(DATA SHOWN)

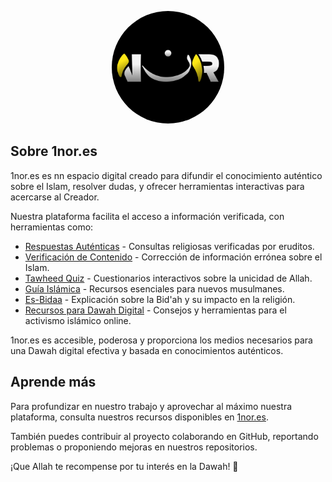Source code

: <p align="center"><a href="https://1nor.es" target="_blank"><img src="../LogoGradient.jpg" width="180" style="border-radius: 180px;"></a></p>


## Sobre 1nor.es

1nor.es es nn espacio digital creado para difundir el conocimiento auténtico sobre el Islam, resolver dudas, y ofrecer herramientas interactivas para acercarse al Creador.

Nuestra plataforma facilita el acceso a información verificada, con herramientas como:

- [Respuestas Auténticas](https://1nor.es) - Consultas religiosas verificadas por eruditos.
- [Verificación de Contenido](https://1nor.es) - Corrección de información errónea sobre el Islam.
- [Tawheed Quiz](https://1nor.es) - Cuestionarios interactivos sobre la unicidad de Allah.
- [Guía Islámica](https://1nor.es) - Recursos esenciales para nuevos musulmanes.
- [Es-Bidaa](https://1nor.es) - Explicación sobre la Bid'ah y su impacto en la religión.
- [Recursos para Dawah Digital](https://1nor.es) - Consejos y herramientas para el activismo islámico online.

1nor.es es accesible, poderosa y proporciona los medios necesarios para una Dawah digital efectiva y basada en conocimientos auténticos.

## Aprende más

Para profundizar en nuestro trabajo y aprovechar al máximo nuestra plataforma, consulta nuestros recursos disponibles en [1nor.es](https://1nor.es).

También puedes contribuir al proyecto colaborando en GitHub, reportando problemas o proponiendo mejoras en nuestros repositorios.

¡Que Allah te recompense por tu interés en la Dawah! 🤲
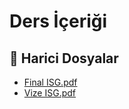 # Ders İçeriği


<!--Index-->

## 📂 Harici Dosyalar

- [Final ISG.pdf](./Final%20ISG.pdf)
- [Vize ISG.pdf](./Vize%20ISG.pdf)


<!--Index-->

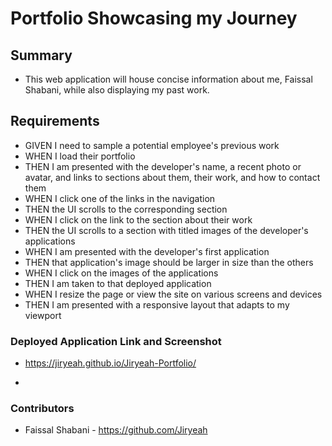 # Portfolio Showcasing my Journey

## Summary
- This web application will house concise information about me, Faissal Shabani, 
while also displaying my past work.

## Requirements
- GIVEN I need to sample a potential employee's previous work
- WHEN I load their portfolio
- THEN I am presented with the developer's name, a recent photo or avatar, and links to sections about them, their work, and how to contact them
- WHEN I click one of the links in the navigation
- THEN the UI scrolls to the corresponding section
- WHEN I click on the link to the section about their work
- THEN the UI scrolls to a section with titled images of the developer's applications
- WHEN I am presented with the developer's first application
- THEN that application's image should be larger in size than the others
- WHEN I click on the images of the applications
- THEN I am taken to that deployed application
- WHEN I resize the page or view the site on various screens and devices
- THEN I am presented with a responsive layout that adapts to my viewport

### Deployed Application Link and Screenshot
- https://jiryeah.github.io/Jiryeah-Portfolio/

-

### Contributors 
- Faissal Shabani - https://github.com/Jiryeah
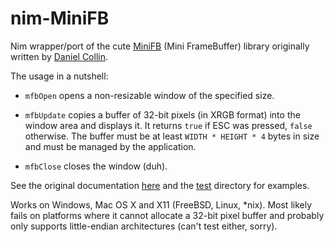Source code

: # nim-MiniFB

Nim wrapper/port of the cute [MiniFB](https://github.com/emoon/minifb) (Mini
FrameBuffer) library originally written by [Daniel
Collin](https://github.com/emoon).

The usage in a nutshell:

  * `mfbOpen` opens a non-resizable window of the specified size.

  * `mfbUpdate` copies a buffer of 32-bit pixels (in XRGB
    format) into the window area and displays it. It returns `true` if ESC was
    pressed, `false` otherwise. The buffer must be at least
    `WIDTH * HEIGHT * 4` bytes in size and must be managed by the application. 

  * `mfbClose` closes the window (duh).

See the original documentation
[here](https://github.com/emoon/minifb/blob/master/README.md) and the
[test](test/) directory for examples.

Works on Windows, Mac OS X and X11 (FreeBSD, Linux, *nix). Most likely fails
on platforms where it cannot allocate a 32-bit pixel buffer and probably only
supports little-endian architectures (can't test either, sorry).

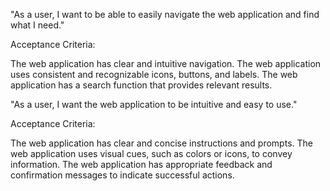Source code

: "As a user, I want to be able to easily navigate the web application and find what I need."

Acceptance Criteria:

The web application has clear and intuitive navigation.
The web application uses consistent and recognizable icons, buttons, and labels.
The web application has a search function that provides relevant results.

"As a user, I want the web application to be intuitive and easy to use."

Acceptance Criteria:

The web application has clear and concise instructions and prompts.
The web application uses visual cues, such as colors or icons, to convey information.
The web application has appropriate feedback and confirmation messages to indicate successful actions.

(End DATA SHOWN)

**TASK DIRECTIONS**
Without the pictures, write out every line above exactly as it appears.

**EXERCISE ANSWER**
Source code

: <p align="center"><a href="https://1nor.es" target="_blank"><img src="../LogoGradient.jpg" width="180" style="border-radius: 180px;"></a></p>


## Sobre 1nor.es

1nor.es es nn espacio digital creado para difundir el conocimiento auténtico sobre el Islam, resolver dudas, y ofrecer herramientas interactivas para acercarse al Creador.

Nuestra plataforma facilita el acceso a información verificada, con herramientas como:

- [Respuestas Auténticas](https://1nor.es) - Consultas religiosas verificadas por eruditos.
- [Verificación de Contenido](https://1nor.es) - Corrección de información errónea sobre el Islam.
- [Tawheed Quiz](https://1nor.es) - Cuestionarios interactivos sobre la unicidad de Allah.
- [Guía Islámica](https://1nor.es) - Recursos esenciales para nuevos musulmanes.
- [Es-Bidaa](https://1nor.es) - Explicación sobre la Bid'ah y su impacto en la religión.
- [Recursos para Dawah Digital](https://1nor.es) - Consejos y herramientas para el activismo islámico online.

1nor.es es accesible, poderosa y proporciona los medios necesarios para una Dawah digital efectiva y basada en conocimientos auténticos.

## Aprende más

Para profundizar en nuestro trabajo y aprovechar al máximo nuestra plataforma, consulta nuestros recursos disponibles en [1nor.es](https://1nor.es).

También puedes contribuir al proyecto colaborando en GitHub, reportando problemas o proponiendo mejoras en nuestros repositorios.

¡Que Allah te recompense por tu interés en la Dawah! 🤲
 # Ders İçeriği


<!--Index-->

## 📂 Harici Dosyalar

- [Final ISG.pdf](./Final%20ISG.pdf)
- [Vize ISG.pdf](./Vize%20ISG.pdf)


<!--Index-->

 # Portfolio Showcasing my Journey

## Summary
- This web application will house concise information about me, Faissal Shabani, 
while also displaying my past work.

## Requirements
- GIVEN I need to sample a potential employee's previous work
- WHEN I load their portfolio
- THEN I am presented with the developer's name, a recent photo or avatar, and links to sections about them, their work, and how to contact them
- WHEN I click one of the links in the navigation
- THEN the UI scrolls to the corresponding section
- WHEN I click on the link to the section about their work
- THEN the UI scrolls to a section with titled images of the developer's applications
- WHEN I am presented with the developer's first application
- THEN that application's image should be larger in size than the others
- WHEN I click on the images of the applications
- THEN I am taken to that deployed application
- WHEN I resize the page or view the site on various screens and devices
- THEN I am presented with a responsive layout that adapts to my viewport

### Deployed Application Link and Screenshot
- https://jiryeah.github.io/Jiryeah-Portfolio/

-

### Contributors 
- Faissal Shabani - https://github.com/Jiryeah
Source code

: # nim-MiniFB

Nim wrapper/port of the cute [MiniFB](https://github.com/emoon/minifb) (Mini
FrameBuffer) library originally written by [Daniel
Collin](https://github.com/emoon).

The usage in a nutshell:

  * `mfbOpen` opens a non-resizable window of the specified size.

  * `mfbUpdate` copies a buffer of 32-bit pixels (in XRGB
    format) into the window area and displays it. It returns `true` if ESC was
    pressed, `false` otherwise. The buffer must be at least
    `WIDTH * HEIGHT * 4` bytes in size and must be managed by the application. 

  * `mfbClose` closes the window (duh).

See the original documentation
[here](https://github.com/emoon/minifb/blob/master/README.md) and the
[test](test/) directory for examples.

Works on Windows, Mac OS X and X11 (FreeBSD, Linux, *nix). Most likely fails
on platforms where it cannot allocate a 32-bit pixel buffer and probably only
supports little-endian architectures (can't test either, sorry).

Source code

: "As a user, I want to be able to easily navigate the web application and find what I need."

Acceptance Criteria:

The web application has clear and intuitive navigation.
The web application uses consistent and recognizable icons, buttons, and labels.
The web application has a search function that provides relevant results.

"As a user, I want the web application to be intuitive and easy to use."

Acceptance Criteria:

The web application has clear and concise instructions and prompts.
The web application uses visual cues, such as colors or icons, to convey information.
The web application has appropriate feedback and confirmation messages to indicate successful actions.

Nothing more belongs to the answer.